Is God violent, cruel, and genocidal? This is Brian McLaren’s third question and surely all would answer with a resounding ‘no’. And yet there are many passages in the Bible – and especially in the Old Testament – that suggest that this exactly how God can be at times, passages that make him appear very un-Christ-like. The question that McLaren attempts to answer is whether this is a true reflection of God or whether the truth is that God is actually like Jesus – loving, forgiving, and accepting of all. His conclusion is that it is the Christ-like figure best represents God – but that leaves us with what to do with those passages that suggest otherwise.

Evolving revelation
McLaren suggests that the best way of dealing with such awkward passages is by understanding the Bible as an evolving revelation of God rather than a static one. So for example in the early chapters of the OT we see a God who is great among other gods – he is bigger, better and stronger than all of them, but he is still one among many. But as the biblical story continues what we find is that actually there are no other gods apart from the God of Israel – all the rest are merely man-made idols.

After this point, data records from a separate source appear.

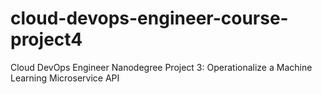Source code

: # cloud-devops-engineer-course-project4
Cloud DevOps Engineer Nanodegree Project 3: Operationalize a Machine Learning Microservice API
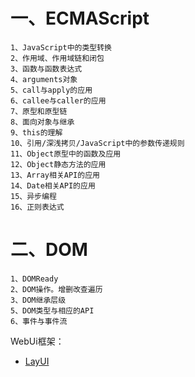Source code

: 
# 一、ECMAScript
    1、JavaScript中的类型转换
    2、作用域、作用域链和闭包
    3、函数与函数表达式
    4、arguments对象
    5、call与apply的应用
    6、callee与caller的应用
    7、原型和原型链
    8、面向对象与继承
    9、this的理解
    10、引用/深浅拷贝/JavaScript中的参数传递规则
    11、Object原型中的函数及应用
    12、Object静态方法的应用
    13、Array相关API的应用
    14、Date相关API的应用
    15、异步编程
    16、正则表达式

# 二、DOM
    1、DOMReady
    2、DOM操作。增删改查遍历
    3、DOM继承层级
    5、DOM类型与相应的API
    6、事件与事件流

WebUi框架：
- [LayUI](https://github.com/sentsin/layui)
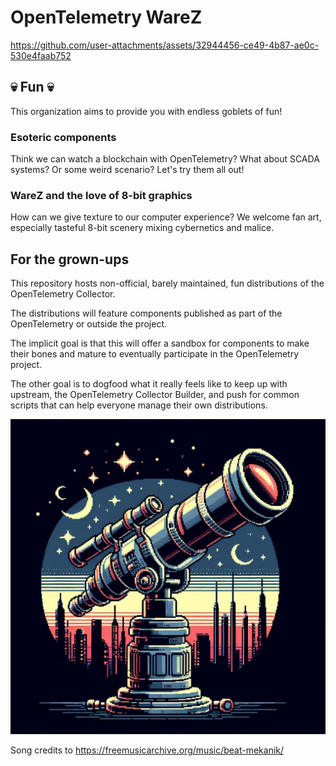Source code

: # OpenTelemetry WareZ

https://github.com/user-attachments/assets/32944456-ce49-4b87-ae0c-530e4faab752

## 💀 Fun 💀

This organization aims to provide you with endless goblets of fun!

### Esoteric components

Think we can watch a blockchain with OpenTelemetry? What about SCADA systems? Or some weird scenario? Let's try them all out!

### WareZ and the love of 8-bit graphics

How can we give texture to our computer experience? We welcome fan art, especially tasteful 8-bit scenery mixing cybernetics and malice.

## For the grown-ups

This repository hosts non-official, barely maintained, fun distributions of the OpenTelemetry Collector.

The distributions will feature components published as part of the OpenTelemetry or outside the project.

The implicit goal is that this will offer a sandbox for components to make their bones and mature to eventually participate in the OpenTelemetry project.

The other goal is to dogfood what it really feels like to keep up with upstream, the OpenTelemetry Collector Builder, and push for common scripts that can help everyone manage their own distributions.

![telescope](./telescope.jpg)

Song credits to https://freemusicarchive.org/music/beat-mekanik/

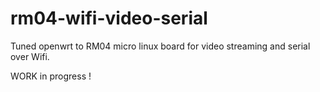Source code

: rm04-wifi-video-serial
======================

Tuned openwrt to RM04 micro linux board for video streaming and serial over Wifi.

WORK in progress !
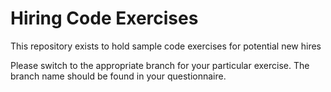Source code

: # Hiring Code Exercises
This repository exists to hold sample code exercises for potential new hires

Please switch to the appropriate branch for your particular exercise. The branch name should be found in your questionnaire.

It is important to note that McLaren does not believe that God has evolved and changed over the generations but that man’s understanding of God has changed. In every age man does his best to see God but can only see partially and as time progresses a fuller, truer picture of God is revealed to him. Following on from this, of course, is the assertion that ‘we must not assume that we have arrived’ at our full understanding of God and that we should not assume that ‘the process has stopped unfolding’. It is why, McLaren suggests, the early Jewish people refused to tolerate the making of idols, since idols ‘freeze one’s understanding of God in stone’.

Jesus - the living word
He concludes this chapter by tackling some conservatives’ insistence that the Bible is the highest revelation of God and that it should be accepted as such in its entirety. In response McLaren says that it is clear from Scripture itself (e.g. Hebrews 1:1-3) that it isn’t the written word that is the final word on God’s character but rather Jesus – the living Word. Though we see Jesus in and through the Bible, it is he alone who is the full revelation of the Father. And who could ever imagine Jesus being violent, cruel and genocidal?